Since moving up to the EPL for the 2004/2005 season, Portsmouth has flirted with relegation on occasion, but more often has finished in the middle of the pack. They have been modest dabblers in the transfer market, and several of their biggest purchases (Jermain Defoe, Glen Johnson and Lassana Diarra) have been sold for bigger profit. David James was a significant purchase, but has been a good servant to the club. Other purchases (John Utaka and Dave Nugent) have been clunkers, but most of the Portsmouth transfers have been prudent. Portsmouth seemed comfortable walking that economic tightrope in the world’s most expensive football league.
Then came the triumph/tragedy of the 2008 FA Cup run. After beating Manchester United at Old Trafford and Middleborough, Portsmouth found itself in the surprising position of being the last premier league team left in the competition. Their 1-0 victory over Cardiff City at Wembley is one of the great moments in club history. However, as the players walked up the stairs at Wembley to receive their medals, they were also ecstatic about what this victory meant to them financially – most players had written into their contracts bonuses of over £250,000 for winning the cup, and manager Harry Redknapp was in line to get a cool £1 million. All told, the bonus bill for winning the FA Cup probably totaled over £15 million. This is a giant amount for a team that only has about £70 million per year in revenue to begin with.
Why would Portsmouth agree to such bonuses in the first place?

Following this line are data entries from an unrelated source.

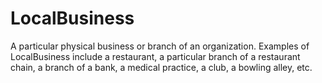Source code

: # LocalBusiness

A particular physical business or branch of an organization. Examples of LocalBusiness include a restaurant, a particular branch of a restaurant chain, a branch of a bank, a medical practice, a club, a bowling alley, etc.
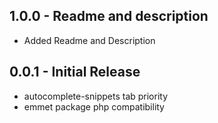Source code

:## 1.0.0 - Readme and description
* Added Readme and Description

## 0.0.1 - Initial Release
* autocomplete-snippets tab priority
* emmet package php compatibility
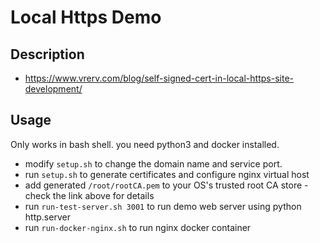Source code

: # Local Https Demo

## Description

* https://www.vrerv.com/blog/self-signed-cert-in-local-https-site-development/

## Usage

Only works in bash shell. you need python3 and docker installed.

* modify `setup.sh` to change the domain name and service port.
* run `setup.sh` to generate certificates and configure nginx virtual host
* add generated `/root/rootCA.pem` to your OS's trusted root CA store - check the link above for details
* run `run-test-server.sh 3001` to run demo web server using python http.server
* run `run-docker-nginx.sh` to run nginx docker container
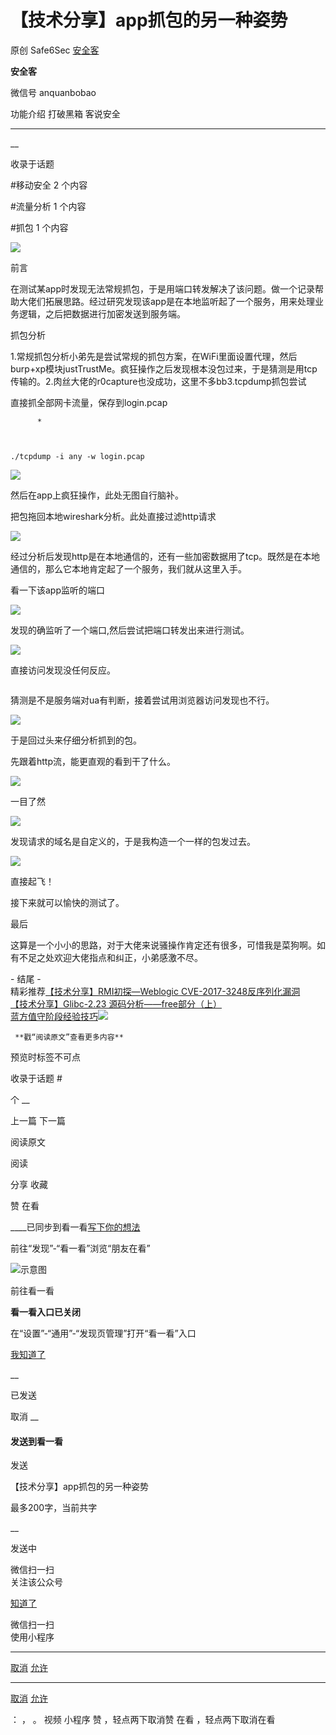 #  【技术分享】app抓包的另一种姿势

原创 Safe6Sec  [ 安全客 ](javascript:void\(0\);)

**安全客** ![]()

微信号 anquanbobao

功能介绍 打破黑箱 客说安全

____

__

收录于话题

#移动安全 2 个内容

#流量分析 1 个内容

#抓包 1 个内容

![](http://hk-proxy.gitwarp.com/https://raw.githubusercontent.com/tuchuang9/tc1/refs/heads/main/public/20210928084459.png)



  
前言  
  

在测试某app时发现无法常规抓包，于是用端口转发解决了该问题。做一个记录帮助大佬们拓展思路。经过研究发现该app是在本地监听起了一个服务，用来处理业务逻辑，之后把数据进行加密发送到服务端。



  
抓包分析  
  
1.常规抓包分析小弟先是尝试常规的抓包方案，在WiFi里面设置代理，然后burp+xp模块justTrustMe。疯狂操作之后发现根本没包过来，于是猜测是用tcp传输的。2.肉丝大佬的r0capture也没成功，这里不多bb3.tcpdump抓包尝试

直接抓全部网卡流量，保存到login.pcap

    
          * 
    
    
    
    ./tcpdump -i any -w login.pcap

![](http://hk-proxy.gitwarp.com/https://raw.githubusercontent.com/tuchuang9/tc1/refs/heads/main/public/20210928084503.png)

然后在app上疯狂操作，此处无图自行脑补。

把包拖回本地wireshark分析。此处直接过滤http请求

![](http://hk-proxy.gitwarp.com/https://raw.githubusercontent.com/tuchuang9/tc1/refs/heads/main/public/20210928084504.png)

经过分析后发现http是在本地通信的，还有一些加密数据用了tcp。既然是在本地通信的，那么它本地肯定起了一个服务，我们就从这里入手。

看一下该app监听的端口

![](http://hk-proxy.gitwarp.com/https://raw.githubusercontent.com/tuchuang9/tc1/refs/heads/main/public/20210928084506.png)

发现的确监听了一个端口,然后尝试把端口转发出来进行测试。

![](http://hk-proxy.gitwarp.com/https://raw.githubusercontent.com/tuchuang9/tc1/refs/heads/main/public/20210928084507.png)

直接访问发现没任何反应。

![]()

猜测是不是服务端对ua有判断，接着尝试用浏览器访问发现也不行。

![](http://hk-proxy.gitwarp.com/https://raw.githubusercontent.com/tuchuang9/tc1/refs/heads/main/public/20210928084508.png)

于是回过头来仔细分析抓到的包。

先跟着http流，能更直观的看到干了什么。

![](http://hk-proxy.gitwarp.com/https://raw.githubusercontent.com/tuchuang9/tc1/refs/heads/main/public/20210928084509.png)

一目了然

![](http://hk-proxy.gitwarp.com/https://raw.githubusercontent.com/tuchuang9/tc1/refs/heads/main/public/20210928084511.png)

发现请求的域名是自定义的，于是我构造一个一样的包发过去。

![](http://hk-proxy.gitwarp.com/https://raw.githubusercontent.com/tuchuang9/tc1/refs/heads/main/public/20210928084513.png)

直接起飞！

接下来就可以愉快的测试了。



  
最后  
  

这算是一个小小的思路，对于大佬来说骚操作肯定还有很多，可惜我是菜狗啊。如有不足之处欢迎大佬指点和纠正，小弟感激不尽。

![]()  
\- 结尾 -  
精彩推荐[【技术分享】RMI初探—Weblogic
CVE-2017-3248反序列化漏洞](http://mp.weixin.qq.com/s?__biz=MzA5ODA0NDE2MA==&mid=2649752457&idx=2&sn=84f256a38bdb79b59f75a9a303ea93b1&chksm=889333e6bfe4baf041a91d6d9aa7a45ae3ec7c29093cbf5d5538008f205b72d7ff6acc9486b3&scene=21#wechat_redirect)  
[【技术分享】Glibc-2.23
源码分析——free部分（上）](http://mp.weixin.qq.com/s?__biz=MzA5ODA0NDE2MA==&mid=2649752327&idx=2&sn=0001ea39a3fd40dfdf7f45ee32187083&chksm=88933368bfe4ba7ede468842fd793ce18d1384c2de46461f415998185824696797c37bb5c3e4&scene=21#wechat_redirect)  
[蓝方值守阶段经验技巧](http://mp.weixin.qq.com/s?__biz=MzA5ODA0NDE2MA==&mid=2649752176&idx=2&sn=7983d70bc06d4aeec3b3bb6ae108aca4&chksm=8893321fbfe4bb09d66576627b98ebdfdfc9d37c562e466d206db0abf127bbd87cd2a064264d&scene=21#wechat_redirect)![](http://hk-proxy.gitwarp.com/https://raw.githubusercontent.com/tuchuang9/tc1/refs/heads/main/public/20210928084514.png)

    
    
     **戳“阅读原文”查看更多内容**

预览时标签不可点

收录于话题 #

个 __

上一篇 下一篇

阅读原文

阅读

分享 收藏

赞 在看

____已同步到看一看[写下你的想法](javascript:;)

前往“发现”-“看一看”浏览“朋友在看”

![示意图](//res.wx.qq.com/mmbizwap/zh_CN/htmledition/images/pic/appmsg/pic_like_comment55871f.png)

前往看一看

**看一看入口已关闭**

在“设置”-“通用”-“发现页管理”打开“看一看”入口

[我知道了](javascript:;)

__

已发送

取消 __

####  发送到看一看

发送

【技术分享】app抓包的另一种姿势

最多200字，当前共字

__

发送中

微信扫一扫  
关注该公众号

[知道了](javascript:;)

微信扫一扫  
使用小程序

****

[取消](javascript:void\(0\);) [允许](javascript:void\(0\);)

****

[取消](javascript:void\(0\);) [允许](javascript:void\(0\);)

： ， 。 视频 小程序 赞 ，轻点两下取消赞 在看 ，轻点两下取消在看

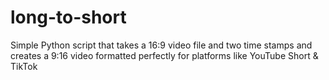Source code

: # long-to-short
Simple Python script that takes a 16:9 video file and two time stamps and creates a 9:16 video formatted perfectly for platforms like YouTube Short &amp; TikTok
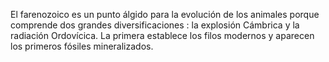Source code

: El farenozoico es un punto álgido para la evolución de los animales porque comprende dos grandes diversificaciones : la explosión Cámbrica y la radiación Ordovícica. La primera establece los filos modernos y aparecen los primeros fósiles mineralizados. 
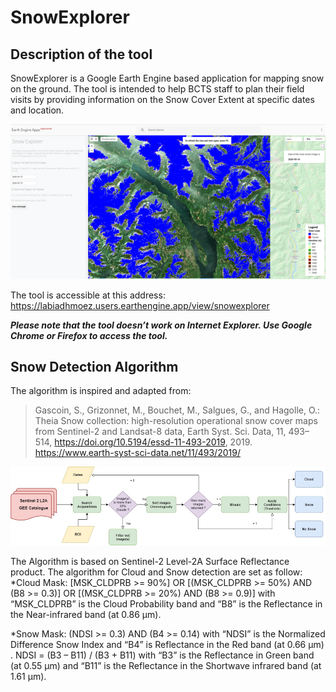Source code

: # SnowExplorer
## Description of the tool
SnowExplorer is a Google Earth Engine  based application for mapping snow on the ground. The tool is intended to help BCTS staff to plan their field visits by providing information on the Snow Cover Extent at specific dates and location. 

![SE Image 1](img/snowExp.png)


The tool is accessible at this address: https://labiadhmoez.users.earthengine.app/view/snowexplorer

***Please note that the tool doesn’t work on Internet Explorer. Use Google Chrome or Firefox to access the tool.***

## Snow Detection Algorithm
The algorithm is inspired and adapted from:
> Gascoin, S., Grizonnet, M., Bouchet, M., Salgues, G., and Hagolle, O.: Theia Snow collection: high-resolution operational snow cover maps from Sentinel-2 and Landsat-8 data, Earth Syst. Sci. Data, 11, 493–514, https://doi.org/10.5194/essd-11-493-2019, 2019. https://www.earth-syst-sci-data.net/11/493/2019/ 

![SE Image 2](img/workflow.png)

The Algorithm is based on Sentinel-2 Level-2A Surface Reflectance product. The algorithm for Cloud and Snow detection are set as follow:
*Cloud Mask:  [MSK_CLDPRB >= 90%] OR [(MSK_CLDPRB >= 50%) AND (B8 >= 0.3)]                       OR  [(MSK_CLDPRB >= 20%) AND (B8 >= 0.9)]
with “MSK_CLDPRB” is the Cloud Probability band and “B8” is the Reflectance in the Near-infrared band (at 0.86 μm).

*Snow Mask: (NDSI >= 0.3) AND (B4 >= 0.14)
with “NDSI” is the Normalized Difference Snow Index and “B4” is Reflectance in the Red  band (at 0.66 μm) . 
     NDSI = (B3 – B11) / (B3 + B11)
with “B3” is the Reflectance in Green band (at 0.55 μm) and “B11” is the Reflectance in the Shortwave infrared band (at 1.61 μm).

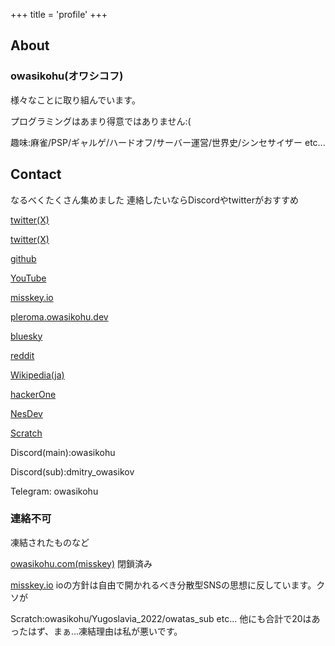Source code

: +++
title = 'profile'
+++

## About

### owasikohu(オワシコフ)

様々なことに取り組んでいます。

プログラミングはあまり得意ではありません:(

趣味:麻雀/PSP/ギャルゲ/ハードオフ/サーバー運営/世界史/シンセサイザー etc...

## Contact

なるべくたくさん集めました 連絡したいならDiscordやtwitterがおすすめ

[twitter(X)](https://x.com/owasikohu)

[twitter(X)](https://x.com/owasikov)

[github](https://github.com/owasikohu)

[YouTube](https://www.youtube.com/@owasikohu)

[misskey.io](https://misskey.io/@owasikov)

[pleroma.owasikohu.dev](https://pleroma.owasikohu.dev/users/owasikohu)

[bluesky](https://bsky.app/profile/owasikohu.bsky.social)

[reddit](https://www.reddit.com/user/owasikohu/)

[Wikipedia(ja)](https://ja.wikipedia.org/wiki/%E5%88%A9%E7%94%A8%E8%80%85:Owaskohu)

[hackerOne](https://hackerone.com/owasikohu?type=user)

[NesDev](https://forums.nesdev.org/memberlist.php?mode=viewprofile&u=35634)

[Scratch](https://scratch.mit.edu/users/owatas/)

Discord(main):owasikohu

Discord(sub):dmitry_owasikov

Telegram: owasikohu

### 連絡不可

凍結されたものなど

[owasikohu.com(misskey)](https://owasikohu.com/@owasikohu) 閉鎖済み

[misskey.io](https://misskey.io/@owasikohu) ioの方針は自由で開かれるべき分散型SNSの思想に反しています。クソが

Scratch:owasikohu/Yugoslavia_2022/owatas_sub etc... 他にも合計で20はあったはず、まぁ...凍結理由は私が悪いです。
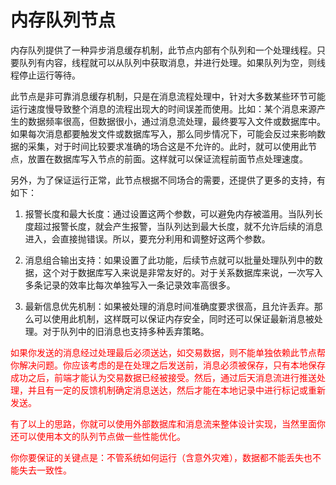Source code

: 内存队列节点
==

内存队列提供了一种异步消息缓存机制，此节点内部有个队列和一个处理线程。只要队列有内容，线程就可以从队列中获取消息，并进行处理。如果队列为空，则线程停止运行等待。

此节点是非可靠消息缓存机制，只是在消息流程处理中，针对大多数某些环节可能运行速度慢导致整个消息的流程出现大的时间误差而使用。比如：某个消息来源产生的数据频率很高，但数据很小，通过消息流处理，最终要写入文件或数据库中。如果每次消息都要触发文件或数据库写入，那么同步情况下，可能会反过来影响数据的采集，对于时间比较要求准确的场合这是不允许的。此时，就可以使用此节点，放置在数据库写入节点的前面。这样就可以保证流程前面节点处理速度。

另外，为了保证运行正常，此节点根据不同场合的需要，还提供了更多的支持，有如下：

1) 报警长度和最大长度：通过设置这两个参数，可以避免内存被滥用。当队列长度超过报警长度，就会产生报警，当队列达到最大长度，就不允许后续的消息进入，会直接抛错误。所以，要充分利用和调整好这两个参数。

2) 消息组合输出支持：如果设置了此功能，后续节点就可以批量处理队列中的数据，这个对于数据库写入来说是非常友好的。对于关系数据库来说，一次写入多条记录的效率比每次单独写入一条记录效率高很多。

3) 最新信息优先机制：如果被处理的消息时间准确度要求很高，且允许丢弃。那么可以使用此机制，这样既可以保证内存安全，同时还可以保证最新消息被处理。对于队列中的旧消息也支持多种丢弃策略。

<font color="red">

如果你发送的消息经过处理最后必须送达，如交易数据，则不能单独依赖此节点帮你解决问题。你应该考虑的是在处理之后发送前，消息必须被保存，只有本地保存成功之后，前端才能认为交易数据已经被接受。然后，通过后天消息流进行推送处理，并且有一定的反馈机制确定消息送达，然后才能在本地记录中进行标记或重新发送。


有了以上的思路，你就可以使用外部数据库和消息流来整体设计实现，当然里面你还可以使用本文的队列节点做一些性能优化。

你你要保证的关键点是：不管系统如何运行（含意外灾难），数据都不能丢失也不能失去一致性。
</font>

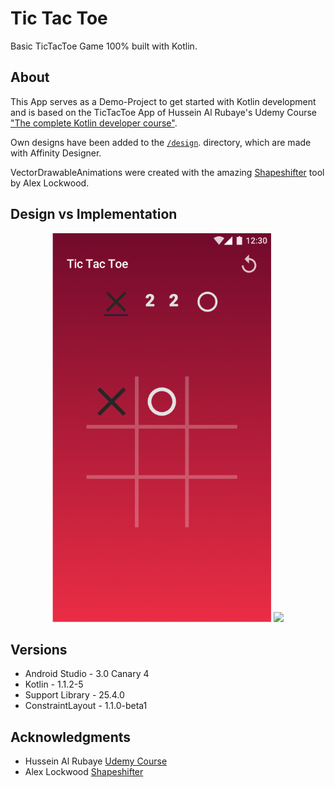 # Tic Tac Toe 

Basic TicTacToe Game 100% built with Kotlin.

## About

This App serves as a Demo-Project to get started with Kotlin development and is based on the TicTacToe
App of Hussein Al Rubaye's Udemy Course ["The complete Kotlin developer course"](https://www.udemy.com/the-complete-kotlin-developer-course/learn/v4/overview).

Own designs have been added to the [`/design`](https://github.com/pwillmann/TicTacToe/tree/master/design). directory, which are made with Affinity Designer.

VectorDrawableAnimations were created with the amazing [Shapeshifter](https://shapeshifter.design/) tool
by Alex Lockwood.

## Design vs Implementation

<p align="center">
  <img src="/design/main.png" width="350"/>
  <img src="your_relative_path_here_number_2_large_name" width="350"/>
</p>


## Versions

* Android Studio    - 3.0 Canary 4
* Kotlin            - 1.1.2-5
* Support Library   - 25.4.0
* ConstraintLayout  - 1.1.0-beta1


## Acknowledgments

* Hussein Al Rubaye [Udemy Course](https://www.udemy.com/the-complete-kotlin-developer-course/learn/v4/content)
* Alex Lockwood [Shapeshifter](https://shapeshifter.design/)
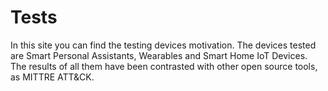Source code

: # Tests
In this site you can find the testing devices motivation. The devices tested are Smart Personal Assistants, Wearables and Smart Home IoT Devices. The results of all them have been contrasted with other open source tools, as MITTRE ATT&amp;CK.
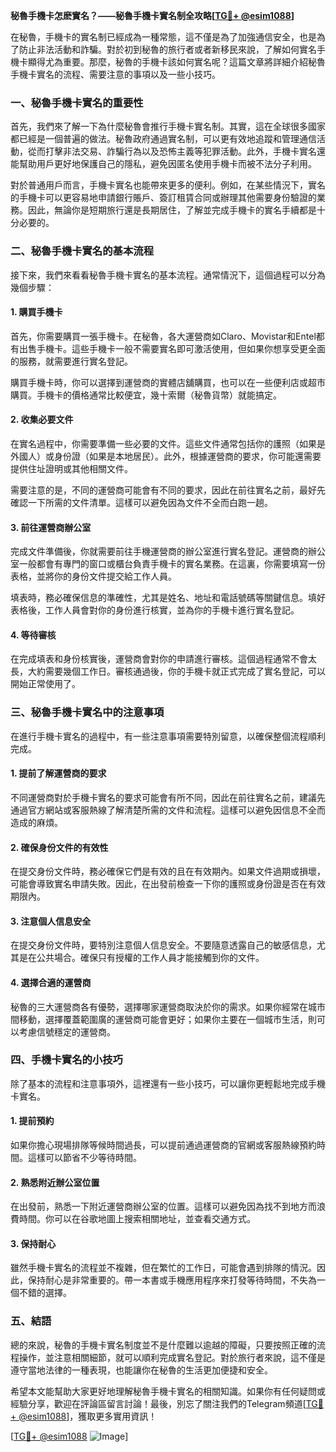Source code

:**秘魯手機卡怎麽實名？——秘魯手機卡實名制全攻略[[TG💪+ @esim1088](https://t.me/s/esim1088)]**

在秘魯，手機卡的實名制已經成為一種常態，這不僅是為了加強通信安全，也是為了防止非法活動和詐騙。對於初到秘魯的旅行者或者新移民來說，了解如何實名手機卡顯得尤為重要。那麼，秘魯的手機卡該如何實名呢？這篇文章將詳細介紹秘魯手機卡實名的流程、需要注意的事項以及一些小技巧。

### 一、秘魯手機卡實名的重要性

首先，我們來了解一下為什麼秘魯會推行手機卡實名制。其實，這在全球很多國家都已經是一個普遍的做法。秘魯政府通過實名制，可以更有效地追蹤和管理通信活動，從而打擊非法交易、詐騙行為以及恐怖主義等犯罪活動。此外，手機卡實名還能幫助用戶更好地保護自己的隱私，避免因匿名使用手機卡而被不法分子利用。

對於普通用戶而言，手機卡實名也能帶來更多的便利。例如，在某些情況下，實名的手機卡可以更容易地申請銀行賬戶、簽訂租賃合同或辦理其他需要身份驗證的業務。因此，無論你是短期旅行還是長期居住，了解並完成手機卡的實名手續都是十分必要的。

### 二、秘魯手機卡實名的基本流程

接下來，我們來看看秘魯手機卡實名的基本流程。通常情況下，這個過程可以分為幾個步驟：

#### 1. 購買手機卡

首先，你需要購買一張手機卡。在秘魯，各大運營商如Claro、Movistar和Entel都有出售手機卡。這些手機卡一般不需要實名即可激活使用，但如果你想享受更全面的服務，就需要進行實名登記。

購買手機卡時，你可以選擇到運營商的實體店舖購買，也可以在一些便利店或超市購買。手機卡的價格通常比較便宜，幾十索爾（秘魯貨幣）就能搞定。

#### 2. 收集必要文件

在實名過程中，你需要準備一些必要的文件。這些文件通常包括你的護照（如果是外國人）或身份證（如果是本地居民）。此外，根據運營商的要求，你可能還需要提供住址證明或其他相關文件。

需要注意的是，不同的運營商可能會有不同的要求，因此在前往實名之前，最好先確認一下所需的文件清單。這樣可以避免因為文件不全而白跑一趟。

#### 3. 前往運營商辦公室

完成文件準備後，你就需要前往手機運營商的辦公室進行實名登記。運營商的辦公室一般都會有專門的窗口或櫃台負責手機卡的實名業務。在這裏，你需要填寫一份表格，並將你的身份文件提交給工作人員。

填表時，務必確保信息的準確性，尤其是姓名、地址和電話號碼等關鍵信息。填好表格後，工作人員會對你的身份進行核實，並為你的手機卡進行實名登記。

#### 4. 等待審核

在完成填表和身份核實後，運營商會對你的申請進行審核。這個過程通常不會太長，大約需要幾個工作日。審核通過後，你的手機卡就正式完成了實名登記，可以開始正常使用了。

### 三、秘魯手機卡實名中的注意事項

在進行手機卡實名的過程中，有一些注意事項需要特別留意，以確保整個流程順利完成。

#### 1. 提前了解運營商的要求

不同運營商對於手機卡實名的要求可能會有所不同，因此在前往實名之前，建議先通過官方網站或客服熱線了解清楚所需的文件和流程。這樣可以避免因信息不全而造成的麻煩。

#### 2. 確保身份文件的有效性

在提交身份文件時，務必確保它們是有效的且在有效期內。如果文件過期或損壞，可能會導致實名申請失敗。因此，在出發前檢查一下你的護照或身份證是否在有效期限內。

#### 3. 注意個人信息安全

在提交身份文件時，要特別注意個人信息安全。不要隨意透露自己的敏感信息，尤其是在公共場合。確保只有授權的工作人員才能接觸到你的文件。

#### 4. 選擇合適的運營商

秘魯的三大運營商各有優勢，選擇哪家運營商取決於你的需求。如果你經常在城市間移動，選擇覆蓋範圍廣的運營商可能會更好；如果你主要在一個城市生活，則可以考慮信號穩定的運營商。

### 四、手機卡實名的小技巧

除了基本的流程和注意事項外，這裡還有一些小技巧，可以讓你更輕鬆地完成手機卡實名。

#### 1. 提前預約

如果你擔心現場排隊等候時間過長，可以提前通過運營商的官網或客服熱線預約時間。這樣可以節省不少等待時間。

#### 2. 熟悉附近辦公室位置

在出發前，熟悉一下附近運營商辦公室的位置。這樣可以避免因為找不到地方而浪費時間。你可以在谷歌地圖上搜索相關地址，並查看交通方式。

#### 3. 保持耐心

雖然手機卡實名的流程並不複雜，但在繁忙的工作日，可能會遇到排隊的情況。因此，保持耐心是非常重要的。帶一本書或手機應用程序來打發等待時間，不失為一個不錯的選擇。

### 五、結語

總的來說，秘魯的手機卡實名制度並不是什麼難以逾越的障礙，只要按照正確的流程操作，並注意相關細節，就可以順利完成實名登記。對於旅行者來說，這不僅是遵守當地法律的一種表現，也能讓你在秘魯的生活更加便捷和安全。

希望本文能幫助大家更好地理解秘魯手機卡實名的相關知識。如果你有任何疑問或經驗分享，歡迎在評論區留言討論！最後，別忘了關注我們的Telegram頻道[[TG💪+ @esim1088](https://t.me/s/esim1088)]，獲取更多實用資訊！

[[TG💪+ @esim1088](https://t.me/s/esim1088) ![Image](https://i.postimg.cc/4NQfJmqS/Snipaste-2025-05-13-00-14-12.png)]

Those types of performance based bonuses are pretty standard in England, and it seemed like a low-risk situation. After all, who would bet that Portsmouth would be the first team in a decade to wrestle a major trophy away from the Big Four? Frankly, if Steven Gerrard’s pile driver had gone slightly wide of the goal in 2006, West Ham would probably be in the same position as Portsmouth is today.
Nevertheless, those bonuses had to be paid, and once a team starts spending beyond its means in the EPL, they are in danger of entering a result-dependent economic death spiral. The only place to get the type of money Portsmouth needed is in the transfer market (bye-bye Defoe, Diarra and Sulley Ali Muntari), which, of course, hurts the results. As the results suffer, managers start to come and go, the team starts to sink, gate revenue starts to fall, and the team sinks even more. More players are sold (Glen Johnson, Peter Crouch) and all of the sudden the 2009/10 season looked over before it began. Perhaps some of this spiral could have been avoided if the team could get a loan to get over this FA Cup bonus hump, but loans can be a risky business in football (i.e. Leeds), and it was never a real possibility anyway with the collapse of the credit market just as Portsmouth was putting their new trophy on display.
Now Portsmouth is starring at the abyss and have no room to back-peddle. There is always talk of some sort of shadow investor from some foreign land who can rescue the team, but wealthy people usually did not become wealthy by investing in soon-to-be-relegated financial sinkholes.
For better or worse, the structure of the EPL is that only four teams can afford and absorb the financial consequences that come with success. Manchester City is trying to break into that crowd, and is set up to afford anything. Beyond that, winning in England is a curse. Nearly every team that has broken into the top four over the past decade (Newcastle in 02/03, Leeds in 00/01, Chelsea before the Abramovitch takeover) has seen financial misery. Portsmouth is just the latest team to realize that losing is lousy, but winning in England can be death.